Чтение онлайн

на главную

Жанры

Добролюбов: разночинец между духом и плотью
Шрифт:

Те, кто не верил в правильность такого взгляда на историю и отстаивал старые убеждения, объявлялись Добролюбовым «квазипатриотами» (статья «Русская цивилизация, сочиненная Жеребцовым», 1859). Истинный патриотизм, по его мнению, имеет только одну цель — производство блага и пользы для людей безотносительно к нации или социальной группе. Ложный патриотизм, как правило, прославляет свои благие дела для «отечества», но на деле занимается лишь оправданием собственных антинародных действий — накапливанием богатств и присоединением чужих территорий{252}. Такая космополитичная концепция патриотизма была созвучна, например, популярной идеологии середины XIX века — марксизму, который тоже отменял традиционные представления о патриотизме как верности стране и правителю и апеллировал к человечеству (народу, пролетариату и т. д.) в целом. Об этом через несколько десятилетий будет писать Лев Толстой, как известно, выступавший против патриотизма, по его мнению, лишь прикрывавшего необходимость одним людям убивать других.

Добролюбов

был искренне убежден в своей правоте и полагал, что появление написанной по его рецепту истории России послужит делу просвещения — распространению демократических представлений о правах человека как высшей ценности общества.

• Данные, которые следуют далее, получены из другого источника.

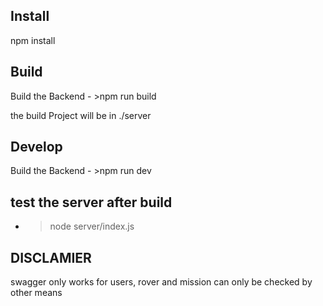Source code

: ## Install

npm install

## Build

Build the Backend
    - >npm run build

the build Project will be in ./server

## Develop

Build the Backend
    - >npm run dev

## test the server after build

- >node server/index.js

## DISCLAMIER
swagger only works for users,
rover and mission can only be checked by other means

Представления о том, как совершается исторический прогресс и кто управляет ходом истории, изложены в другой программной статье 1858 года — «Первые годы царствования Петра I» (Современник. 1858. № 6–8). Эта статья (по форме — рецензия на учебник истории Николая Устрялова, институтского преподавателя Добролюбова) поражает эклектизмом понятий и категорий, которыми оперирует Добролюбов. С одной стороны, он старается придерживаться демократического позитивистского взгляда на ход истории, рассматривая ее с точки зрения того, насколько в событиях участвует простой народ. С другой — облекая эту идею в слова, критик апеллирует к хорошо разработанной к тому времени органицистской модели исторического процесса, в которой народ предстает как организм, имеющий дух и тело. На пересечении этих двух концепций и строится проект будущей — правильно написанной — истории. Добролюбов отстаивает демократическую позицию и критикует русских историков (от Карамзина до Устрялова), всегда писавших историю страны с государственной, а не с народной точки зрения. Очевидно, что интересы государства часто расходятся с интересами народных масс: «Первое воззрение заключает в себе более отвлеченности и формальности; оно опирается на то, что должно было бы развиться и существовать; оно берет систему, но не хочет знать ее применений, разбирает анатомический скелет государственного устройства, не думая о физиологических отправлениях живого народного организма». Выходит, что «[государственный] скелет здоров», а «народный организм» — болеет{253}. «Органическая» метафора неминуемо приводит Добролюбова к позиции, чрезвычайно похожей на взгляды, изложенные десять лет спустя Толстым в романе «Война и мир». Рассуждая о роли личности и смотря на всё с точки зрения простого народа и его блага, Добролюбов приходит к выводу, что великие личности не определяют хода истории и должны оцениваться только по тому, обеспечили ли они благосостояние народа или обогатились сами. Более того, он считает:

«История в своем ходе совершенно независима от произвола частных лиц… путь ее определяется свойством самих событий, а вовсе не программою, составленною тем или другим историческим деятелем. Напротив, деятельность всех исторических лиц развивается не иначе, как под влиянием обстоятельств, предшествовавших появлению их на историческом поприще и сопровождавших его. Поэтому приписывать замечательным двигателям истории ясное сознание отдаленных последствий их действий или все самые мелкие и частные их деяния подчинять одной господствующей идее… — значит ставить частный произвол выше, чем неизбежная связь и последовательность исторических явлений»{254}.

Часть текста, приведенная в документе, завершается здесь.